Бедствие достал плюшевого ламантина и передал его Йоне; она издала какой-то полный умиления звук и прижала игрушку к груди.

— Мистер Лэмми, поручаю тебе охрану этого важнейшего человека, — строго кивнул Бедствие.

Он практически слышал гневные мысли сестры, что ждала его снаружи под дождем, а потому, не желая испытывать ее терпение еще дольше, покинул авто.

Забрав у нее из рук канистры, прошел вперед, не желая вступать в конфронтацию — но Отчаяние не была бы собой, если бы решила смолчать.

— Ну и что это за херня? — процедила она с вызовом, едва они вернулись в дом. — Нет, я, конечно, видела всякое — но это просто ни в какие ворота не лезет. Это даже для тебя слишком, серьезно.

— Не понимаю, о чем ты, — буркнул Бедствие почти невозмутимо, одолевая скользкие ступеньки подвала.

— Да все ты понимаешь, братец, — в голосе Отчаяние засквозили угрожающие нотки. — Не прикидывайся дураком там, где им не являешься.

— Конкретный вопрос — конкретный ответ, — он перешел в свой «лаконичный» режим, как сестра это называла; прибегал к нему, когда не хотел отвечать — или когда время было дорого. А сегодня прямо-таки все звезды сошлись…

Она сделала глубокий вдох, подавляя злость, которую не могла на нем выместить, и выговорила тихо и обманчиво-безразлично:

— Что это за отношение к смертной девке?

— Она не «девка», — цыкнул Предвестник. — Она важный для равновесия Апостол, забыла?

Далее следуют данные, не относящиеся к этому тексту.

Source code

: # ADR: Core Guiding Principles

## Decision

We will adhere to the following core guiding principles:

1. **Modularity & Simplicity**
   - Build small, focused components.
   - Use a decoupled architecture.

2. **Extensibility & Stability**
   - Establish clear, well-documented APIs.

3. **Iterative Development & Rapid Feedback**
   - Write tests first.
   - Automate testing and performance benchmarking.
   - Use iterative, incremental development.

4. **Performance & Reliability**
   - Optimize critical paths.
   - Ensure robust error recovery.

— Я помню, — Отчаяние еще старалась играть, но получалось у нее все хуже с каждым сказанным словом. — А еще я помню, что буквально недавно у тебя еще не было к ней никакого особенного отношения. А теперь есть.

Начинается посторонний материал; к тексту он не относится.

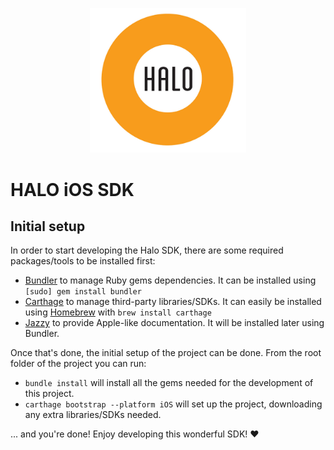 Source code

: <p align="center">
	<img src="halo.png" style="margin:auto" width="250px">
</p>

# HALO iOS SDK

## Initial setup

In order to start developing the Halo SDK, there are some required packages/tools to be installed first:

* [Bundler](http://bundler.io/) to manage Ruby gems dependencies. It can be installed using `[sudo] gem install bundler`
* [Carthage](https://github.com/Carthage/Carthage) to manage third-party libraries/SDKs. It can easily be installed using [Homebrew](http://brew.sh/) with `brew install carthage`
* [Jazzy](https://github.com/Realm/jazzy) to provide Apple-like documentation. It will be installed later using Bundler.

Once that's done, the initial setup of the project can be done. From the root folder of the project you can run:

* `bundle install` will install all the gems needed for the development of this project.
* `carthage bootstrap --platform iOS` will set up the project, downloading any extra libraries/SDKs needed.

... and you're done! Enjoy developing this wonderful SDK! :heart:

— Нет никакого «особенного отношения», — голос Бедствия лязгнул металлом, и им же зазвучали резко встретившиеся с полом канистры. — Хватит придумывать, давай за дело.

— Ответь честно, ты меня за дуру держишь? — удивительным образом сестра перестала гневаться; напротив, возникла перед ним, заглянула в глаза, и взгляд ее был необычайно просящим. — Скотти, скажи, что случилось. Я же вижу, что-то изменилось. Но не понимаю, почему.

Он было огрызнулся, но остановил себя на полуслове. Подумал: зачем? Ведь Дебс с самого начала ему помогала. Она была союзником, и он не сомневался в ней — ведь она и не давала поводов для сомнений. В чем тогда смысл был скрывать от нее возможность соприкасаться с душами людей, Апостолов? А может, не только с их?..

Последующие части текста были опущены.